Segment Start: Task data
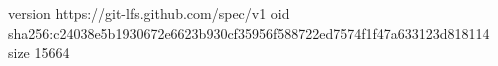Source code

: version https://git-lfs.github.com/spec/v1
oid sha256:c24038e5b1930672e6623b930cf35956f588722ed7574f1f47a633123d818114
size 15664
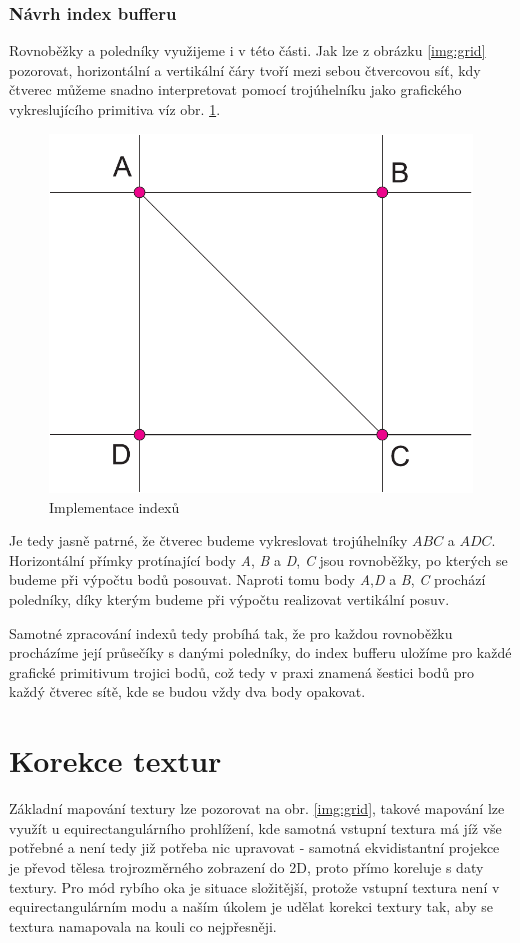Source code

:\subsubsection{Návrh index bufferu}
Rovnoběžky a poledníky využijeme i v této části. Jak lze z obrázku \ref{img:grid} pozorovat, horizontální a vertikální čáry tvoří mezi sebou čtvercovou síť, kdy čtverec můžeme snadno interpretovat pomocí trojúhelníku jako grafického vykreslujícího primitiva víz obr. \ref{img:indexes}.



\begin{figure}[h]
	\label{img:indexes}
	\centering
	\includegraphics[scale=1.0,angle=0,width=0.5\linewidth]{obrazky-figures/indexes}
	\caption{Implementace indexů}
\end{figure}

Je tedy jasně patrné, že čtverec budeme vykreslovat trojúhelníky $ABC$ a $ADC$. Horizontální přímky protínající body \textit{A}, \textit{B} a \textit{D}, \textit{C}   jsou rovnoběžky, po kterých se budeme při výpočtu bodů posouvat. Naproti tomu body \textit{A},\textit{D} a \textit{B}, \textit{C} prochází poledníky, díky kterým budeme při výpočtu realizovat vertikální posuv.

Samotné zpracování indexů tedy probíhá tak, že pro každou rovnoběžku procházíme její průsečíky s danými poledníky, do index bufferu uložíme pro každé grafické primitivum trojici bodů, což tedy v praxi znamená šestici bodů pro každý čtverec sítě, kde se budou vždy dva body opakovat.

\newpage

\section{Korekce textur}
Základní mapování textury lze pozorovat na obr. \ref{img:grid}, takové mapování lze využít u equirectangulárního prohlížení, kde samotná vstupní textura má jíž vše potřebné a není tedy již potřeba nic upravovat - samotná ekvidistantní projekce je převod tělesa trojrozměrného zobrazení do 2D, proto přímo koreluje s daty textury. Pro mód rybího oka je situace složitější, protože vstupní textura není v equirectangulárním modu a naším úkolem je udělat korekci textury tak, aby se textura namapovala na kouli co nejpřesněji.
Segment End: Task data
Segment Start: Task data
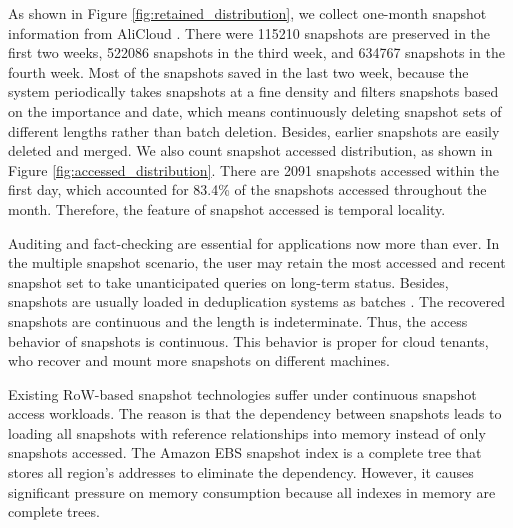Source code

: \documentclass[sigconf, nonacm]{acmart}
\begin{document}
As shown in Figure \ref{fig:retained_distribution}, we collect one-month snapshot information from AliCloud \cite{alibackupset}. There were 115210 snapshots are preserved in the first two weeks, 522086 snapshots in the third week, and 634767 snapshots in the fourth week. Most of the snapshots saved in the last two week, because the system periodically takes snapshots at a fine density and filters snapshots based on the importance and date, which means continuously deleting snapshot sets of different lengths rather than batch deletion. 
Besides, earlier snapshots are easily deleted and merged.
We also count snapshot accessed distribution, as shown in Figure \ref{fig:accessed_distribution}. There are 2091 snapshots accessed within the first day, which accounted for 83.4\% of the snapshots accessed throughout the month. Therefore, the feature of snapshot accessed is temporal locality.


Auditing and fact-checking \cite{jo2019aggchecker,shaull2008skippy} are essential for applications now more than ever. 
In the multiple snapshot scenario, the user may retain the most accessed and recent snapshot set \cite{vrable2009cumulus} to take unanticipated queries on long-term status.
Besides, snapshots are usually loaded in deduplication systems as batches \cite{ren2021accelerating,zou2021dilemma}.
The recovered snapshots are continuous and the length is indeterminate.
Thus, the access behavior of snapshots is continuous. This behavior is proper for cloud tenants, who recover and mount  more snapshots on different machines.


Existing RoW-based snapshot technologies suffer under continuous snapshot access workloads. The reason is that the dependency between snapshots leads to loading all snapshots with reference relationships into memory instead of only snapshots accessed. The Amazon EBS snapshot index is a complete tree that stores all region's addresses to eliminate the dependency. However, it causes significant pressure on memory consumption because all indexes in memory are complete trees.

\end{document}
Segment End: Task data
Segment Start: Task data
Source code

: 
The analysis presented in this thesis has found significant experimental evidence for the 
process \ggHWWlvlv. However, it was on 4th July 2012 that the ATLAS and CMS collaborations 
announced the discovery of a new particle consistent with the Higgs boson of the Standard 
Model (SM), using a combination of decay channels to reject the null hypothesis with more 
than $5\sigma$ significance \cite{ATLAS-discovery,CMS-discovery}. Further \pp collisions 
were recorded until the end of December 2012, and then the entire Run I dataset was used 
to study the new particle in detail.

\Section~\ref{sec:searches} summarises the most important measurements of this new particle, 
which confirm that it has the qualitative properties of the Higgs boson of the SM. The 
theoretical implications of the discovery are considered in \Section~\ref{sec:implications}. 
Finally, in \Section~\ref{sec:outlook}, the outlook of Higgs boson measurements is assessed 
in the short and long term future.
Segment End: Task data
■ Exercise goal: Above this task is a listing. Restate, word for word and with nothing added, the lines from the one with "summarises the most" through the one with "theoretical implications of".

■ Solved problem:
\Section~\ref{sec:searches} summarises the most important measurements of this new particle, 
which confirm that it has the qualitative properties of the Higgs boson of the SM. The 
theoretical implications of the discovery are considered in \Section~\ref{sec:implications}. 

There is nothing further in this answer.